Death Essay Penalty Religion

RELIGIOUS faith and capital punishment have always been intertwined. Christianity's primordial event was the execution of its founder, and the same fate was suffered by many of its early teachers. At the same time, putting wrongdoers (or sometimes just wrong thinkers) to death has generally been presented as a sacred imperative.  In English history, Thomas Cranmer (burned in 1556) is remembered as a Protestant martyr, and Thomas More (beheaded in 1535) as a Catholic one; in both cases the executioners, as well as the victims, claimed to be following the will of God. The sacred texts of both Judaism (also revered by Christians) and Islam mandate the death penalty in certain circumstances. A famous verse in the Koran lays down that "if anyone kills a person, unless it be [as a punishment] for murder or spreading mischief in the land, it will be as if he kills all people." In other words, it is permissible to take life as retribution for a terrible crime; and "spreading mischief" has been interpreted pretty broadly by Islamic judges, to include apostasy (leaving Islam) and homosexuality. But in one respect, Islamic law is more lenient than many Western codes: it allows the family of a murder victim to forgive, and hence spare from death, a killer. 
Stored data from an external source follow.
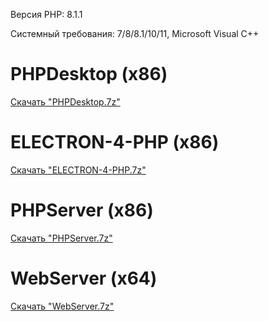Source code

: Версия PHP: 8.1.1

Системный требования: 7/8/8.1/10/11, Microsoft Visual C++

# PHPDesktop (x86)
[Скачать "PHPDesktop.7z"](https://cloud.mail.ru/public/T7Pd/RyaWyN3ko)

# ELECTRON-4-PHP (x86)
[Скачать "ELECTRON-4-PHP.7z"](https://cloud.mail.ru/public/aesz/p716C9rWd)

# PHPServer (x86)
[Скачать "PHPServer.7z"](https://cloud.mail.ru/public/5UyH/ZV5dEwe6X)

# WebServer (x64)
[Скачать "WebServer.7z"](https://cloud.mail.ru/public/MBVj/PfCG7Kquh)
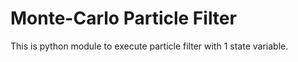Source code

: # Monte-Carlo Particle Filter
This is python module to execute particle filter with 1 state variable.

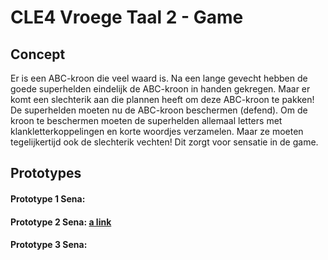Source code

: # CLE4 Vroege Taal 2 - Game

## Concept
Er is een ABC-kroon die veel waard is. Na een lange gevecht hebben de goede superhelden eindelijk de ABC-kroon in handen gekregen. Maar er komt een slechterik aan die plannen heeft om deze ABC-kroon te pakken! De superhelden moeten nu de ABC-kroon beschermen (defend). Om de kroon te beschermen moeten de superhelden allemaal letters met klankletterkoppelingen en korte woordjes verzamelen. Maar ze moeten tegelijkertijd ook de slechterik vechten! Dit zorgt voor sensatie in de game.

## Prototypes
#### Prototype 1 Sena:
#### Prototype 2 Sena: [a link](https://github.com/senalisa/repo/blob/branch/other_file.md)
#### Prototype 3 Sena: 

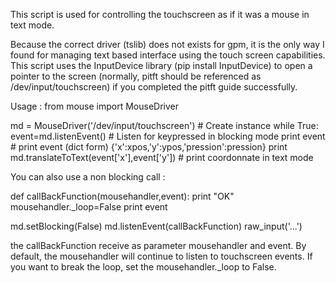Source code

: This script is used for controlling the touchscreen as if it was a mouse in text mode.

Because the correct driver (tslib) does not exists for gpm, it is the only way I found for managing text based interface using the touch screen capabilities.
This script uses the InputDevice library (pip install InputDevice) to open a pointer to the screen (normally, pitft should be referenced as /dev/input/touchscreen) if you completed the pitft guide successfully.


Usage : 
from mouse import MouseDriver

md = MouseDriver('/dev/input/touchscreen')  # Create instance
while True:
                event=md.listenEvent() # Listen for keypressed in blocking mode
                print event  # print event (dict form) {'x':xpos,'y':ypos,'pression':pression}
                print md.translateToText(event['x'],event['y']) # print coordonnate in text mode
                
You can also use a non blocking call :

def callBackFunction(mousehandler,event):
       print "OK"
       mousehandler._loop=False
       print event

md.setBlocking(False)
md.listenEvent(callBackFunction)
raw_input('...')

the callBackFunction receive as parameter mousehandler and event. By default, the mousehandler will continue to listen to touchscreen events.
If you want to break the loop, set the mousehandler._loop to False.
With all these sacred pronouncements on the subject of execution, we shouldn't be surprised that news stories about capital punishment are often tangled up with issues of faith. Turkey warned a few days ago that the whole Sunni Muslim world would be in turmoil if Egypt carried out a death sentence passed on ousted President Mohammed Morsi and more than 100 fellow members of the Muslim Brotherhood. Last month, when Indonesia executed eight people, including two Australian citizens, for drug trafficking, emotions in Australia ran especially high owing to reports that the convicted men sang Christian hymns as they faced the firing squad. Andrew Chan, one of the Australian convicts, had become a Christian minister during his incarceration.
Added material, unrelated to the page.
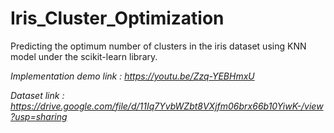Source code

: # Iris_Cluster_Optimization

Predicting the optimum number of clusters in the iris dataset using KNN model under the scikit-learn library.

<i>Implementation demo link : https://youtu.be/Zzq-YEBHmxU</i>

<i>Dataset link : https://drive.google.com/file/d/11Iq7YvbWZbt8VXjfm06brx66b10YiwK-/view?usp=sharing</i>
At the trial that led to a death sentence for Dzhokhar Tsarnaev, who planted a bomb at last year's Boston Marathon, some memorable evidence was given by Sister Helen Prejean (pictured), a Catholic nun who campaigns against the penalty. She described the bomber as a contrite young man who was fully aware of the suffering he had caused. Contemporary Catholic thinking links opposition to the death penalty with a broader concern for the "sanctity of life". Pope Francis unconditionally opposes the death penalty. More liberal Christians cite the story in which Jesus stopped the stoning of an adulterous woman by challenging the person who was "without sin" to cast the first rock.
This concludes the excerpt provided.